Le personnage de Nao a une personnalité affirmée malgré toujours ce côté éthéré et diaphane propres aux japonaises que vous décrivez.

Nao est à l’origine un projet de long-métrage. Son personnage est en fait le composite de trois ou quatre Japonaises qui existent vraiment -dont une eurasienne- Le personnage de La Japonaise de Saint John's Woodest aussi quelqu'un que j’ai rencontré et que je connaissais bien. Il y une différence de générations entre elles. L’étudiante de Saint John's wood est une Japonaise des années 90 branchée, prête à toutes les expériences érotiques. Toujours en quête. Son modèle était pareil : une année elle voulait faire de la photo, l’année suivante elle voulait devenir écrivain ou ouvrir un restaurant. Elle est donc plus dilettante et plus immature que Nao, personnage plus complexe pour avoir souffert pendant son adolescence d’avoir été chahutée à cause de ses origines eurasiennes.

Pourquoi confronter vos héros au groupe ou à l'Histoire, est-ce par romantisme ?

Il y a peut-être une part de romantisme. Mais ce qui est important, c’est l’individu face au groupe. Nao est le personnage central du livre, errante entre tous ces hommes qui la convoitent, calculent et veulent la posséder. Elle est une victime potentielle mais une victime intelligente. Elle est au dessus de cela moralement grâce à son éducation japonaise. Son rôle de victime toute désignée est donc effectivement un peu romantique. Une des modèles de Nao m’a fait un remarque très intéressante après avoir lu le livre : le côté pragmatique de tous les mâles français du bouquin est complètement en contraste avec la folie du tueur. Et elle a ajouté qu’elle aimait à penser que Nao s’est jetée dans ses bras. Seul quelqu’un d’aussi irrationnel pouvait être innocent, et être un alter-ego pour elle.

L’érotisme est moins présent dans Nao que dans la japonaise de Saint John’s wood : Nao est violentée, trompée...
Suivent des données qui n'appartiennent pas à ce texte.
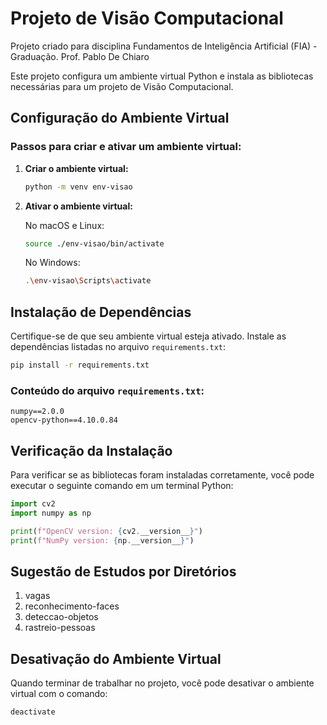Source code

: # Projeto de Visão Computacional

Projeto criado para disciplina Fundamentos de Inteligência Artificial (FIA) - Graduação. Prof. Pablo De Chiaro

Este projeto configura um ambiente virtual Python e instala as bibliotecas necessárias para um projeto de Visão Computacional.

## Configuração do Ambiente Virtual

### Passos para criar e ativar um ambiente virtual:

1. **Criar o ambiente virtual:**

   ```bash
   python -m venv env-visao
   ```

2. **Ativar o ambiente virtual:**

   No macOS e Linux:

   ```bash
   source ./env-visao/bin/activate
   ```

   No Windows:

   ```bash
   .\env-visao\Scripts\activate
   ```

## Instalação de Dependências

Certifique-se de que seu ambiente virtual esteja ativado. Instale as dependências listadas no arquivo `requirements.txt`:

```bash
pip install -r requirements.txt
```

### Conteúdo do arquivo `requirements.txt`:

```text
numpy==2.0.0
opencv-python==4.10.0.84
```

## Verificação da Instalação

Para verificar se as bibliotecas foram instaladas corretamente, você pode executar o seguinte comando em um terminal Python:

```python
import cv2
import numpy as np

print(f"OpenCV version: {cv2.__version__}")
print(f"NumPy version: {np.__version__}")
```

## Sugestão de Estudos por Diretórios

1. vagas
2. reconhecimento-faces
3. deteccao-objetos
4. rastreio-pessoas

## Desativação do Ambiente Virtual

Quando terminar de trabalhar no projeto, você pode desativar o ambiente virtual com o comando:

```bash
deactivate
```
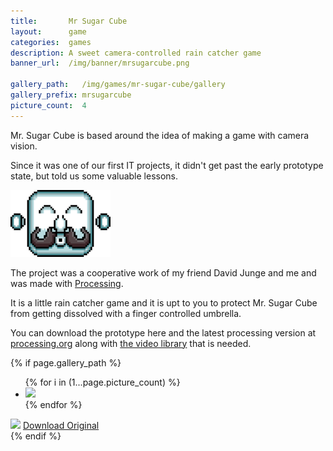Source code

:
 ```yaml
---
title:       Mr Sugar Cube
layout:      game
categories:  games
description: A sweet camera-controlled rain catcher game
banner_url:  /img/banner/mrsugarcube.png

gallery_path:   /img/games/mr-sugar-cube/gallery
gallery_prefix: mrsugarcube
picture_count:  4
---
```


Mr. Sugar Cube is based around the idea of making a game with camera vision.

Since it was one of our first IT projects, it didn't get past the early
prototype state, but told us some valuable lessons.

<img class="float left"
       src="/img/games/mr-sugar-cube/mr-sugar-cube-himself.png"
       alt="Mr. Sugar Cube himself"
     title="Artwork by David Junge">

The project was a cooperative work of my friend David Junge and me and was made
with [Processing][processing].

It is a little rain catcher game and it is upt to you to protect Mr. Sugar Cube
from getting dissolved with a finger controlled umbrella.

You can download the prototype here and  the latest processing version at
[processing.org][processing] along with [the video library][opencv] that is
needed.

<!-- gallery snippet -->
{% if page.gallery_path %}
<div class="gallery">
  <ul>
    {% for i in (1...page.picture_count) %}
    <li>
      <a {% if i == 1 %}class="active"{% endif %}
         href="{{ page.gallery_path }}/{{ page.gallery_prefix }}-original-{{ i }}.png"
         data-preview-url="{{ page.gallery_path }}/{{ page.gallery_prefix }}-preview-{{ i }}.png">
        <img src="{{ page.gallery_path }}/{{ page.gallery_prefix }}-thumb-{{ i }}.png" />
      </a>
    </li>
    {% endfor %}
  </ul>

  <div class="display-wrapper">
    <img src="{{ page.gallery_path }}/{{ page.gallery_prefix }}-preview-1.png" />
    <a href="{{ page.gallery_path }}/{{ page.gallery_prefix }}-original-1.png">Download Original</a>
  </div>
</div>
{% endif %}
<!-- gallery snippet -->

[processing]: http://processing.org/download/
[opencv]:     http://ubaa.net/shared/processing/opencv/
Je sentais que ce personnage devait intérioriser sa sexualité. C’est un trait commun à Nao et à ses modèles. Ces filles sont en France depuis 10-15 ans. Elles ont un petit ami français et ont reçu le puritanisme actuel en France. Elles sont beaucoup moins décontractées et hésiteraient sûrement beaucoup avant d’être photographiées par un type comme moi. Si ces filles n’ont pas été avec un artiste, elles vivent avec un informaticien, quelqu’un de relativement banal. En cherchant à échapper à la pression de la société japonaise qu’elles détestent, elles ont trouvé en France la bourgeoisie et le calme. Mais leur côté jouisseur peut reprendre le dessus. Nao cède dès qu’arrive une histoire avec un quinquagénaire français qui lui fait miroiter une histoire sexuelle et intellectuelle.

Il y a un thème plus nouveau dans Nao, c’est l’occultisme.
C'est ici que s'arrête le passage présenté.